OT, PA, PT, MA—what’s the difference? Navigating medical titles for the best health care experience

Sep 01, 2018 01:45AM ● By Jan Weeks

In our golden years, we visit the doctor more often. He or she sends you off to someone else for tests or rehabilitation, but you may have little or no clue who. Here’s a quick rundown of the duties behind each medical title.

If you’ve had a lab test, you’ve already met your friendly neighborhood phlebotomist, who draws blood to be analyzed. You may believe they’re direct descendants of Dracula, but phlebotomists perform a vital function in health care. Blood analysis reveals developing problems or those already underway.

If you have asthma or emphysema, you’ve probably visited a respiratory therapist. Respiratory therapy also helps you regain your ability to breathe as you recover from a heart attack or stroke.

An occupational therapist (OT) teaches injured or disabled patients to use common movements throughout the day to get better sooner.

A physical therapist (PT) helps patients recover from illnesses or injuries using special equipment to work your muscles and build strength. If you’ve had rotator cuff surgery, joint replacement, a car accident, or if you’ve strained a knee in pickleball or golf, you’ve probably seen a PT.

A radiologic technologist (RT) dresses you in that cute little gown—you know, the one with the open back—so he can take x-rays or scans without interference from zippers and other closures. Radiologic techs are not to be confused with radiologists, which are medical doctors trained to read those images. That’s why you see two different charges for x-rays and scans on your insurance statement.

There’s also a new kid on the block: the medical assistant (MA).

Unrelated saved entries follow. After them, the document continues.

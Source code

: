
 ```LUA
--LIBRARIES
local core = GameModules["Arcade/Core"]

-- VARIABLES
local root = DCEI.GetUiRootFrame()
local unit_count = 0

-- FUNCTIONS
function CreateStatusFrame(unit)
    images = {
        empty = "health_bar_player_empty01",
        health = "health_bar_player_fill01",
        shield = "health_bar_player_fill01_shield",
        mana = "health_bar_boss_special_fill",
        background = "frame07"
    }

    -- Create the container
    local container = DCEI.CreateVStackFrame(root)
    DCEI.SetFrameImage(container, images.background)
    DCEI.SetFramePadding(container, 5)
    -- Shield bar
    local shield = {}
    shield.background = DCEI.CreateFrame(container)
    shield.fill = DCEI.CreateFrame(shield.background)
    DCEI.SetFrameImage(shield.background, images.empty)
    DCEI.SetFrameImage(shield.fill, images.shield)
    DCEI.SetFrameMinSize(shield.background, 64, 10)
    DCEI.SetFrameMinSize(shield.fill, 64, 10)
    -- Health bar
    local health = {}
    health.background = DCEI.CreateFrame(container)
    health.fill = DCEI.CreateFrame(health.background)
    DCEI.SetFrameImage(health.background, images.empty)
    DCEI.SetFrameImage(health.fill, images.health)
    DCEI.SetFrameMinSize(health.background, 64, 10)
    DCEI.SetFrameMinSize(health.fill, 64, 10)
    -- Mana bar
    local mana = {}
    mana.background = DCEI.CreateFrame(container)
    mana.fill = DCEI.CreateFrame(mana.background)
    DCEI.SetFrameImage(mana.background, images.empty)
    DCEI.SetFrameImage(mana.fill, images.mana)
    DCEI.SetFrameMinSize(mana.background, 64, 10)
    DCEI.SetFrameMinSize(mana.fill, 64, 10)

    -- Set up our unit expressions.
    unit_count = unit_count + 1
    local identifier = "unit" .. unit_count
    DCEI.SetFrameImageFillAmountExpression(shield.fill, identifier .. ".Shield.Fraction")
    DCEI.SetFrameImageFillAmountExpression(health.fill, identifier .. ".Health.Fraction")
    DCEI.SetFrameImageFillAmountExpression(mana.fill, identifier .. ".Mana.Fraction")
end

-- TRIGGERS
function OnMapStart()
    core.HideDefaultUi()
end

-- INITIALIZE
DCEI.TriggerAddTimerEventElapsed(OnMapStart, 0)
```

Back in the day, a nurse in a starched uniform and jaunty cap performed the job, but MAs are not nurses. They’re trained to do administrative tasks such as measuring and entering blood pressure, temperature and symptoms into your chart before the doctor comes in. Most MAs are certified and have had job-specific training in the field.

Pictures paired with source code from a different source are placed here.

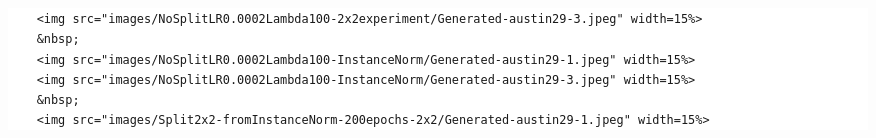         <img src="images/NoSplitLR0.0002Lambda100-2x2experiment/Generated-austin29-3.jpeg" width=15%>
        &nbsp;
        <img src="images/NoSplitLR0.0002Lambda100-InstanceNorm/Generated-austin29-1.jpeg" width=15%>
        <img src="images/NoSplitLR0.0002Lambda100-InstanceNorm/Generated-austin29-3.jpeg" width=15%>
        &nbsp;
        <img src="images/Split2x2-fromInstanceNorm-200epochs-2x2/Generated-austin29-1.jpeg" width=15%>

You may have also been examined by a physician’s assistant (PA) or nurse practitioner (NP). Both practice under the supervision of a doctor. They often work in clinics, such as Marillac or in rural areas, but are becoming a familiar sight in doctors’ offices. NPs and PAs examine patients to diagnose problems and prescribe medication or therapy, but PAs have more training and may be working in a clinic while earning their medical degrees. Both are highly qualified. If problems arise that they can’t handle, a doctor is called upon to provide more specialized care.

With luck, your experience with any of the above will be limited, but it’s comforting to know they’re around to help you get the best health care you could ask for.